MY HAPPY LIFE, By Lydia Millet, Henry Holt: 150 pp., $20
“My Happy Life” is a novel of dark imaginings, the life story of an orphan, found in a shoebox as a newborn and given, instead of life, the worst that human nature has to offer. Every kind of abuse, from sexual to emotional, is heaped on her by wardens at the orphanage, by savage foster families, by cruel employers and perverted lovers, one of whom gets her pregnant. The child is taken from her, her body is tortured, she is humiliated beyond believability and still, her soul flies up. She is compassionate, nurturing, hopeful and trusting to the end. Suffused with goodness, she writes this memoir from the cell in which she has been abandoned, forgotten, left. She speaks directly, disconcertingly to the reader. “He would never cease wanting,” she writes of the bully who beat her so mercilessly when she was a child in the orphanage, “and he would never cease trying. Because of that I loved him.” In times of great pain, she falls into a reverie of strange inky images: “the tongues of seaweed curling on my arms and slick black eels flicking and swimming through the holes in me.” We are in the realm of impossibility in this novel, this fable, but the wisdom, the survival techniques of this strange saint ring like psalms: “My sadness has never hurt me too badly. That is, if I let it wash over me, I feel newly clean after a while.” Millet holds the line between simpleton and saint, straining credulity even as she paints a hopeful picture of human nature.
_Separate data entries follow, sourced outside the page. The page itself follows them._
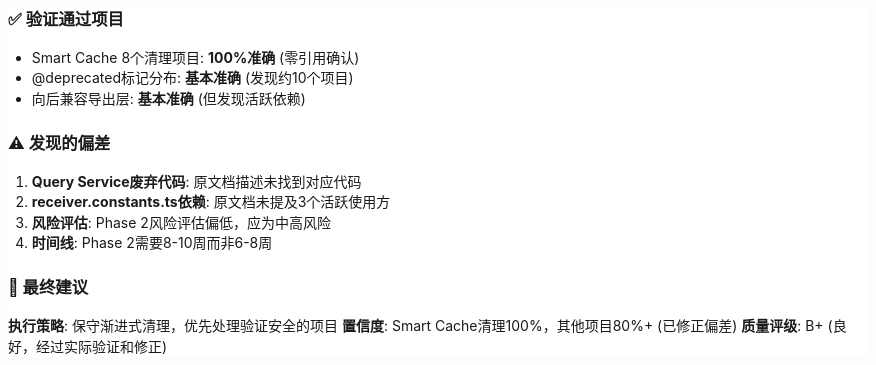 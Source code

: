 ### ✅ 验证通过项目
- Smart Cache 8个清理项目: **100%准确** (零引用确认)
- @deprecated标记分布: **基本准确** (发现约10个项目)
- 向后兼容导出层: **基本准确** (但发现活跃依赖)

### ⚠️ 发现的偏差
1. **Query Service废弃代码**: 原文档描述未找到对应代码
2. **receiver.constants.ts依赖**: 原文档未提及3个活跃使用方
3. **风险评估**: Phase 2风险评估偏低，应为中高风险
4. **时间线**: Phase 2需要8-10周而非6-8周

### 🎯 最终建议
**执行策略**: 保守渐进式清理，优先处理验证安全的项目
**置信度**: Smart Cache清理100%，其他项目80%+ (已修正偏差)
**质量评级**: B+ (良好，经过实际验证和修正)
LIMBO, AND OTHER PLACES I HAVE LIVED: Stories, By Lily Tuck, HarperCollins: 192 pp., $23.95
These stories, set in Vietnam, Thailand, France, Morocco and Nevada, are spare and fastidious; their details echo like high heels clicking on an empty street. Lily Tuck writes with too much control for my taste, but she is someone to watch. Like Ellen Gilchrist’s in the last generation, her stories and novels are crisp, always moving: single-lens stories. Her narrators, such as the woman awaiting a divorce at a ranch in Nevada in “Verdi,” often seem fogged in, not in control, moved by Tuck through the motions of a life they do not understand. They find themselves with men in faraway countries, expatriates, not understanding how they got there, not understanding the language or the cultures and not understanding the things (like speed or slavery or death) that thrill and even sexually excite their men. I find this combination of ingredients--out-of-control men, disoriented women, carefully controlled writing--to be off-putting. There is an echo, a rumor of purpose in these lives, but her characters fall to pieces like skeletons on the verge of dust.